Слыша топот ног в царских покоях, Марина не могла понять, куда же делась многочисленная стража, состоящая из иностранных наемников? Потом она узнала, что по роковому стечению обстоятельств охранников-алебардщиков было вдвое меньше положенного. Поэтому заговорщики без труда разоружили немногочисленных стражников, стоящих у дверей дворца, и ворвались внутрь. На своем пути они убивали всех сторонников лжецаря. Одним из первых пал его верный помощник П. Ф. Басманов.
Лжедмитрий сразу же понял, в чем дело, и, предупредив жену об опасности, попытался спастись по тайному ходу. Однако он услышал, что заговорщики разрубают топором все запертые двери и стреляют по окнам. Поэтому необходимо было поскорее покинуть слишком опасный дворец и попытаться найти защиту у стрельцов, которые не так давно доказали ему свою верность.

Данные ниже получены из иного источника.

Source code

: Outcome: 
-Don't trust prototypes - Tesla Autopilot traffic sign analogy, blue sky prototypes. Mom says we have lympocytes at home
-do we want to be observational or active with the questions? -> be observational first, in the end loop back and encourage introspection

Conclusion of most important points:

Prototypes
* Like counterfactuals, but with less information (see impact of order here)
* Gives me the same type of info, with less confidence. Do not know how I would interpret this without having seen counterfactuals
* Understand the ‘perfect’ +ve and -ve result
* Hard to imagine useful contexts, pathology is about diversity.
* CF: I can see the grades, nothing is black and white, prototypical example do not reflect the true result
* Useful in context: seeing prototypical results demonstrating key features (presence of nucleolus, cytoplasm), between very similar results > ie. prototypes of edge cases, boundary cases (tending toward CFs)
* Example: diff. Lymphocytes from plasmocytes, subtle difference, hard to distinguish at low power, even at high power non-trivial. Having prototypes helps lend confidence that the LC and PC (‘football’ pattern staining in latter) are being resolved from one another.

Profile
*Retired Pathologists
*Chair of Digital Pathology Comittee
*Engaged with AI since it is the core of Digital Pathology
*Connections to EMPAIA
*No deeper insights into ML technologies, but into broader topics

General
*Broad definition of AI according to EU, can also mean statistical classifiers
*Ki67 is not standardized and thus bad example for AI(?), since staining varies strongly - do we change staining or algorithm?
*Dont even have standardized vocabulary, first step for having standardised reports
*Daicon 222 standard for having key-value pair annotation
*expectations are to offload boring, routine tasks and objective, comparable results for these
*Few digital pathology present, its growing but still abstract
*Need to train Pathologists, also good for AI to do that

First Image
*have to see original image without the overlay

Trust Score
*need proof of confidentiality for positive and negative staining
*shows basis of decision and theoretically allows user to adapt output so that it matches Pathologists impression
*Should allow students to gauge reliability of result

Однако он не знал, что к городу стянуты войска, вошедшие в сговор с главой восставших князем В. И. Шуйским. Смять горстку стрельцов \ля них не представляло особого труда.
Пока заговорщики охотились за Лжедмитрием, Марина попыталась спрятаться сама. Она собрала своих фрейлин и хотела бежать с ними по тайному ходу. Однако на улице уже бушевала толпа москвичей, не понимавших, что происходит. Вскоре и на женской половине оказались разъяренные дворяне, которые набросились на молодых служанок и тут же начали их насиловать. Простоволосая и полуодетая, Марина в страхе бросилась в подвал, надеясь укрыться там за полутемными сводами.
Тем временем Лжедмитрию удалось уйти от погони. Его убежищем стала одна из комнат, имевшая крепкие двери и засовы. Окна выходили на Житный двор. Самозванец решил, что сможет спастись, если выпрыгнет из окна на его крышу, поскольку высота была не слишком большой. Однако на этот раз ловкость ему изменила. Приземление оказалось столь неудачным, что беглец вывихнул ногу и повредил грудь. Прибежавшие на шум стрельцы из дворцовой охраны хотели его спасти, но заговорщики набросились на Лжедмитрия и убили его.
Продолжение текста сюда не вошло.